Where a line of the data below has the string "functionality", copy that line.
[Dataset extract — start]
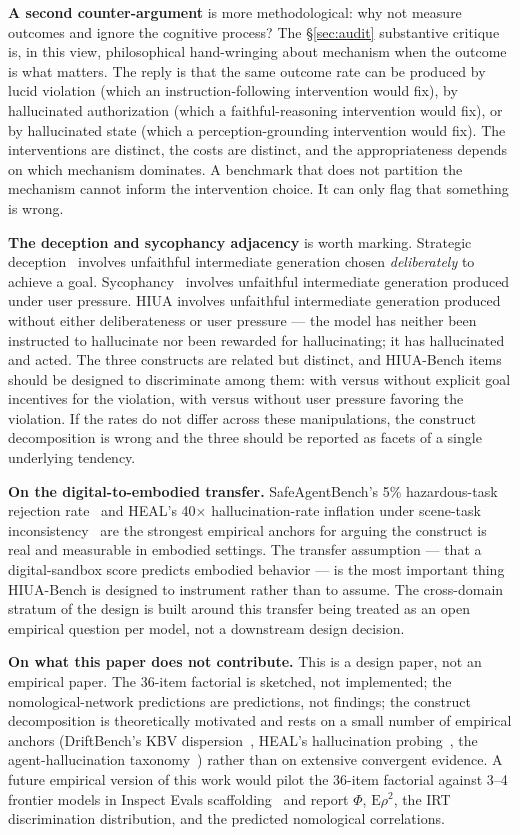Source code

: \documentclass[11pt]{article}
\begin{document}
\textbf{A second counter-argument} is more methodological: why not measure outcomes and ignore the cognitive process? The \S\ref{sec:audit} substantive critique is, in this view, philosophical hand-wringing about mechanism when the outcome is what matters. The reply is that the same outcome rate can be produced by lucid violation (which an instruction-following intervention would fix), by hallucinated authorization (which a faithful-reasoning intervention would fix), or by hallucinated state (which a perception-grounding intervention would fix). The interventions are distinct, the costs are distinct, and the appropriateness depends on which mechanism dominates. A benchmark that does not partition the mechanism cannot inform the intervention choice. It can only flag that something is wrong.

\textbf{The deception and sycophancy adjacency} is worth marking. Strategic deception~\cite{deceptionsurvey2024} involves unfaithful intermediate generation chosen \emph{deliberately} to achieve a goal. Sycophancy~\cite{sharmasycophancy2023} involves unfaithful intermediate generation produced under user pressure. HIUA involves unfaithful intermediate generation produced without either deliberateness or user pressure --- the model has neither been instructed to hallucinate nor been rewarded for hallucinating; it has hallucinated and acted. The three constructs are related but distinct, and HIUA-Bench items should be designed to discriminate among them: with versus without explicit goal incentives for the violation, with versus without user pressure favoring the violation. If the rates do not differ across these manipulations, the construct decomposition is wrong and the three should be reported as facets of a single underlying tendency.

\textbf{On the digital-to-embodied transfer.} SafeAgentBench's 5\% hazardous-task rejection rate~\cite{safeagentbench2024} and HEAL's 40$\times$ hallucination-rate inflation under scene-task inconsistency~\cite{heal2025} are the strongest empirical anchors for arguing the construct is real and measurable in embodied settings. The transfer assumption --- that a digital-sandbox score predicts embodied behavior --- is the most important thing HIUA-Bench is designed to instrument rather than to assume. The cross-domain stratum of the design is built around this transfer being treated as an open empirical question per model, not a downstream design decision.

\textbf{On what this paper does not contribute.} This is a design paper, not an empirical paper. The 36-item factorial is sketched, not implemented; the nomological-network predictions are predictions, not findings; the construct decomposition is theoretically motivated and rests on a small number of empirical anchors (DriftBench's KBV dispersion~\cite{driftbench2026}, HEAL's hallucination probing~\cite{heal2025}, the agent-hallucination taxonomy~\cite{halluagentsurvey2025}) rather than on extensive convergent evidence. A future empirical version of this work would pilot the 36-item factorial against 3--4 frontier models in Inspect Evals scaffolding~\cite{inspectevals2024} and report $\Phi$, $\mathrm{E}\rho^2$, the IRT discrimination distribution, and the predicted nomological correlations.
\end{document}
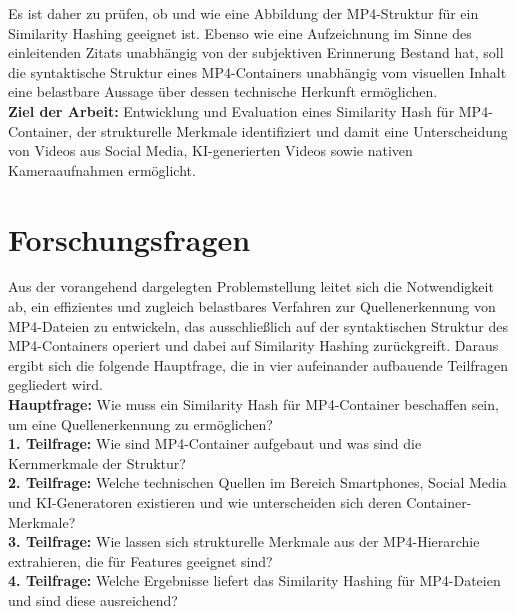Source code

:Es ist daher zu prüfen, ob und wie eine Abbildung der MP4-Struktur für ein Similarity Hashing geeignet ist. Ebenso wie eine Aufzeichnung im Sinne des einleitenden Zitats unabhängig von der subjektiven Erinnerung Bestand hat, soll die syntaktische Struktur eines MP4-Containers unabhängig vom visuellen Inhalt eine belastbare Aussage über dessen technische Herkunft ermöglichen.\\

\textbf{Ziel der Arbeit:} Entwicklung und Evaluation eines Similarity Hash für MP4-Container, der strukturelle Merkmale identifiziert und damit eine Unterscheidung von Videos aus Social Media, KI-generierten Videos sowie nativen Kameraaufnahmen ermöglicht.


\section{Forschungsfragen}
\label{sec:ff}

Aus der vorangehend dargelegten Problemstellung leitet sich die Notwendigkeit ab, ein effizientes und zugleich belastbares Verfahren zur Quellenerkennung von MP4-Dateien zu entwickeln, das ausschließlich auf der syntaktischen Struktur des MP4-Containers operiert und dabei auf Similarity Hashing zurückgreift. Daraus ergibt sich die folgende Hauptfrage, die in vier aufeinander aufbauende Teilfragen gegliedert wird.\\


\textbf{Hauptfrage:} Wie muss ein Similarity Hash für MP4-Container beschaffen sein, um eine Quellenerkennung zu ermöglichen?\\

\textbf{1. Teilfrage:} Wie sind MP4-Container aufgebaut und was sind die Kernmerkmale der Struktur?\\

\textbf{2. Teilfrage:} Welche technischen Quellen im Bereich Smartphones, Social Media und KI-Generatoren existieren und wie unterscheiden sich deren Container-Merkmale?\\

\textbf{3. Teilfrage:} Wie lassen sich strukturelle Merkmale aus der MP4-Hierarchie extrahieren, die für Features geeignet sind?\\

\textbf{4. Teilfrage:} Welche Ergebnisse liefert das Similarity Hashing für MP4-Dateien und sind diese ausreichend?\\


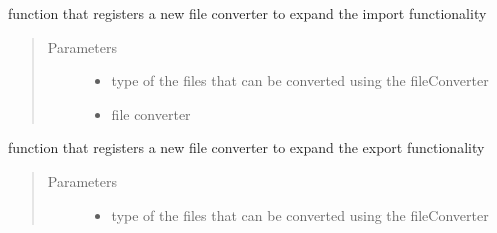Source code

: \documentclass[letterpaper,10pt,english]{sphinxmanual}
\begin{document}
\begin{fulllineitems}
\begin{fulllineitems}
\begin{quote}
\begin{description}
\end{description}\end{quote}

\end{fulllineitems}


\begin{fulllineitems}
\label{\detokenize{eventLogConverter:eventLogConverter.fileUtility.FileUtilityBase.registerImport}}
function that registers a new file converter to expand the import functionality
\begin{quote}\begin{description}
\item[{Parameters}] \leavevmode\begin{itemize}
\item {} 
 \textendash{} type of the files that can be converted using the fileConverter

\item {} 
 \textendash{} file converter

\end{itemize}

\end{description}\end{quote}

\end{fulllineitems}


\begin{fulllineitems}
\label{\detokenize{eventLogConverter:eventLogConverter.fileUtility.FileUtilityBase.registerExport}}
function that registers a new file converter to expand the export functionality
\begin{quote}\begin{description}
\item[{Parameters}] \leavevmode\begin{itemize}
\item {} 
 \textendash{} type of the files that can be converted using the fileConverter


\end{itemize}
\end{description}
\end{quote}
\end{fulllineitems}
\end{fulllineitems}
\end{document}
[Dataset extract — finish]
• Result for this task
function that registers a new file converter to expand the import functionality
function that registers a new file converter to expand the export functionality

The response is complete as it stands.